What a magnificent thought that Pompey was seeking to further, "I will take this God of the Hebrews, and I will put Him on a wagon. And, He will grace my triumph as I ride through the streets of the city of Rome, the conqueror of Judea." That’s a man for you. "I want God to be used, to be displayed. I want Him here before me. Let me look at Him and exalt that I see Him." Maybe not just alone does an infidel, does an imperious pagan like Pompey, seek thus to use God.
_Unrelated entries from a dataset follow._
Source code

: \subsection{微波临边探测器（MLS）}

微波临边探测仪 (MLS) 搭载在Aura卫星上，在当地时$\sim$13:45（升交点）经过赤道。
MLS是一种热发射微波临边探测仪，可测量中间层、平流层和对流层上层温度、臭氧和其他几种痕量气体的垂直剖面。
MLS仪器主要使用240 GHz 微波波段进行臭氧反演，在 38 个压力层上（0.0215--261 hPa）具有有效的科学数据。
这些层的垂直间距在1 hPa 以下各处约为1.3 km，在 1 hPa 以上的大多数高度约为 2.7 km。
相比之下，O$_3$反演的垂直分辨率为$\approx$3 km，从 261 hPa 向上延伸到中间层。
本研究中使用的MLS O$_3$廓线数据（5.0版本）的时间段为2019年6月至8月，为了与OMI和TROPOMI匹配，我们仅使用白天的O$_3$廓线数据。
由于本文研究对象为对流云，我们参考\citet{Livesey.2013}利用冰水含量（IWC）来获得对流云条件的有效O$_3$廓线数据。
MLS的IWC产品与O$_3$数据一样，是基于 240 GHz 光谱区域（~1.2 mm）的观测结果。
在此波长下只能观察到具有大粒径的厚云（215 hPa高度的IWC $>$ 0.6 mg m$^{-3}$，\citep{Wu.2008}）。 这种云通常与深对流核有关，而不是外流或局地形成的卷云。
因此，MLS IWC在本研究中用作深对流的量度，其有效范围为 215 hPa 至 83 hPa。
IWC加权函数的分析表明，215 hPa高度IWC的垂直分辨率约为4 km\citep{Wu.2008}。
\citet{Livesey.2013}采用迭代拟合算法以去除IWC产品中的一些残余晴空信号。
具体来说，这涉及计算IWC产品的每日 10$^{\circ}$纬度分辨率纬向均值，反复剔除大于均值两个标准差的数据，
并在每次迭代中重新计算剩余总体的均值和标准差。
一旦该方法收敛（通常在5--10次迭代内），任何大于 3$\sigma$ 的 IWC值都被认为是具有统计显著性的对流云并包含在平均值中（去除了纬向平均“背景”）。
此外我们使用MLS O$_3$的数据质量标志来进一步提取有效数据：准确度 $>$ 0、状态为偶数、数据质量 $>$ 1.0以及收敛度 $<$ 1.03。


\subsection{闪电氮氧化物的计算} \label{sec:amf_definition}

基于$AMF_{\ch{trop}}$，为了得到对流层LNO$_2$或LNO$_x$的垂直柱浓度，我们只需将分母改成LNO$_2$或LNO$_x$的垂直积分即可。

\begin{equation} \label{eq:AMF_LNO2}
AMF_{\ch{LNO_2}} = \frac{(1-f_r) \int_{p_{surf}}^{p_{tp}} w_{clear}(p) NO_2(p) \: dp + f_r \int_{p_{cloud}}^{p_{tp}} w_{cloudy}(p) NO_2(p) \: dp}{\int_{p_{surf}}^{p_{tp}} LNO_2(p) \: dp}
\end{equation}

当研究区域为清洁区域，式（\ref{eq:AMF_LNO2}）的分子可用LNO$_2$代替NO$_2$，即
When you read the Book, it’s almost astonishing that those saints of the Old Testament cried just as some of us do, "Lord, where are You?" Job, in the thirteenth chapter and the twenty-fourth verse, said to God: "Wherefore hidest Thou Thy face?" And again in 23:3: "Oh that I knew where I might find Him! That I might come even to His throne."
David cried pathetically in Psalm 10:1: "Why standest Thou afar off, O Lord? Why hidest Thou Thyself in times of trouble?" And again in Psalm 13:1: "How long will Thou forget me, O Lord? Forever? How long will Thou hide Thy face from me?"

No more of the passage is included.